NASCAR Allows Fan Seating at Bristol's All Star Event


NASCAR Allows Fan Seating at Bristol's All Star Event

After four months of silence without fans in the stands, a roar of approval greeted NASCAR’s finest this week when a loyal group of racing fans were welcomed back at Bristol Motor Speedway in Tennessee. Although privately held venues like Bristol are not required to reveal the number of tickets sold, the track had received the go ahead to make 30,000 tickets available for the NASCAR Open and NASCAR All-Star events that were historically hosted by Charlotte Motor Speedway in North Carolina. History was made as the races marked the first time All-Star drivers competed on a short track for the non-points paying race for the winner’s purse of one million dollars. Moreover, the annual race needed their fan base back to help select the “Fan’s Favorite” driver (Clint Bowyer) who automatically received a free pass into the All-Star finale.

Just days before the popular NASCAR event, Indy Car had allowed a limited number of spectators to attend an event at Road America where social distancing is never an issue. Indy car fans were spread out under popup tents in lawn chairs across the 4-mile road course that weaves a path through the rolling hills of central Wisconsin near Elkhart Lake. Nonetheless, the Bristol facility offers an enclosed arena-like environment that typically holds 160,000 screaming fans. Moreover, known in racing circles as Thunder Valley, Bristol is the world’s fastest half mile and one of the historic venues on the NASCAR schedule each year. With the coronavirus on everyone’s mind, NASCAR fans honored mandates for wearing masks (required at all times when not in your seat), hand sanitizing, and social-distancing with assigned seats spread high-and-low around the high-banked oval.
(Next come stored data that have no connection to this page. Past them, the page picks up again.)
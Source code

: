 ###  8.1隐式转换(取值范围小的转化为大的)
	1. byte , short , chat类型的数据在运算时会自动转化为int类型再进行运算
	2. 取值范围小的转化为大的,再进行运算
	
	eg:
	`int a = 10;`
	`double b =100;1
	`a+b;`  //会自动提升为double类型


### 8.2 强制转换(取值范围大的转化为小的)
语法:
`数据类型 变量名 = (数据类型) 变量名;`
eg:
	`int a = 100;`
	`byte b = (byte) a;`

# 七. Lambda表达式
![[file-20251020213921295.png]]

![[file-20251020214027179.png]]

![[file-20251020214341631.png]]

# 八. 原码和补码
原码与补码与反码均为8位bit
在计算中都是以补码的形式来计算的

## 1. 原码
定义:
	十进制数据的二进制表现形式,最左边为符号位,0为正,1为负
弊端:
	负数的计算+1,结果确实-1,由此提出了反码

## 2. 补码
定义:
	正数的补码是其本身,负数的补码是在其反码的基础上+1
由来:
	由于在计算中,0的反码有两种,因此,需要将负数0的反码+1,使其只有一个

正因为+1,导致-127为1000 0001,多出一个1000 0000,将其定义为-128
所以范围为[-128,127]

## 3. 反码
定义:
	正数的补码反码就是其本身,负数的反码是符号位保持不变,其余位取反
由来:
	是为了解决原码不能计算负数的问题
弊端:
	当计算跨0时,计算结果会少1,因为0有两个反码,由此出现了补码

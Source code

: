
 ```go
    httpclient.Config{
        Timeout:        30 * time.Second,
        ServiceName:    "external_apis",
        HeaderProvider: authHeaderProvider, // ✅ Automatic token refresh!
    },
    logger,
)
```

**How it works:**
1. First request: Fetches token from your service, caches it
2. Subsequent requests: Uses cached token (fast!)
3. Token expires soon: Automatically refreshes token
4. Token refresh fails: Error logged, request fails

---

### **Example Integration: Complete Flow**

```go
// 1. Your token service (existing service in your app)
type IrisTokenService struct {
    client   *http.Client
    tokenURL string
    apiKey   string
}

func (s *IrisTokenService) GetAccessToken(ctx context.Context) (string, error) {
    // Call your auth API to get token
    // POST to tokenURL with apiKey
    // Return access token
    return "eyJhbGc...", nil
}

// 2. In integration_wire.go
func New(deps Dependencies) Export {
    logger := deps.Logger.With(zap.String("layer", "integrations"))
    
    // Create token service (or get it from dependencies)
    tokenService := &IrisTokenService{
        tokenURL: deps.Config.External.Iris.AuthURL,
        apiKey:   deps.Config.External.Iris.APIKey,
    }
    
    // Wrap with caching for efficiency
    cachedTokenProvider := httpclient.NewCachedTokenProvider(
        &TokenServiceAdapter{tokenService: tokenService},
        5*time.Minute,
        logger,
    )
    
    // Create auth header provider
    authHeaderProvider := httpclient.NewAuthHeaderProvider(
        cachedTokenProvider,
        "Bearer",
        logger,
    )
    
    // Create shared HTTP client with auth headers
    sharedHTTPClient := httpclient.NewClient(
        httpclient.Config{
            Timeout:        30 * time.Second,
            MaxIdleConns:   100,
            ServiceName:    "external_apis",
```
At the conclusion of the final stage of the All-Star event, Chase Elliott created another special moment in NASCAR history as only the second father-and-son drivers to win the event. Following in the footsteps of “Awesome Bill from Dawsonville” who became the first “Million Dollar Bill” in NASCAR history having won at Atlanta Motor Speedway the first time the All-Star and Open was raced. Dale Earnhardt Sr. and Dale Jr. were the only other driver combination to take home NASCAR’s biggest purse. Even with the restriction on ticket sells at Thunder Valley, the 24-year old Elliott was a very popular win, especially with younger NASCAR fans. Likely the egregious violation of NASCAR’s innovative approach to bringing spectators back occurred after the checkered flag when gregarious fans rushed to the finish line fence in celebration of the evening’s success. The National Hot Rod Association will again allow limited ticket sales at this weekend’s Summernationals at Lucas Oil Speedway in Indianapolis.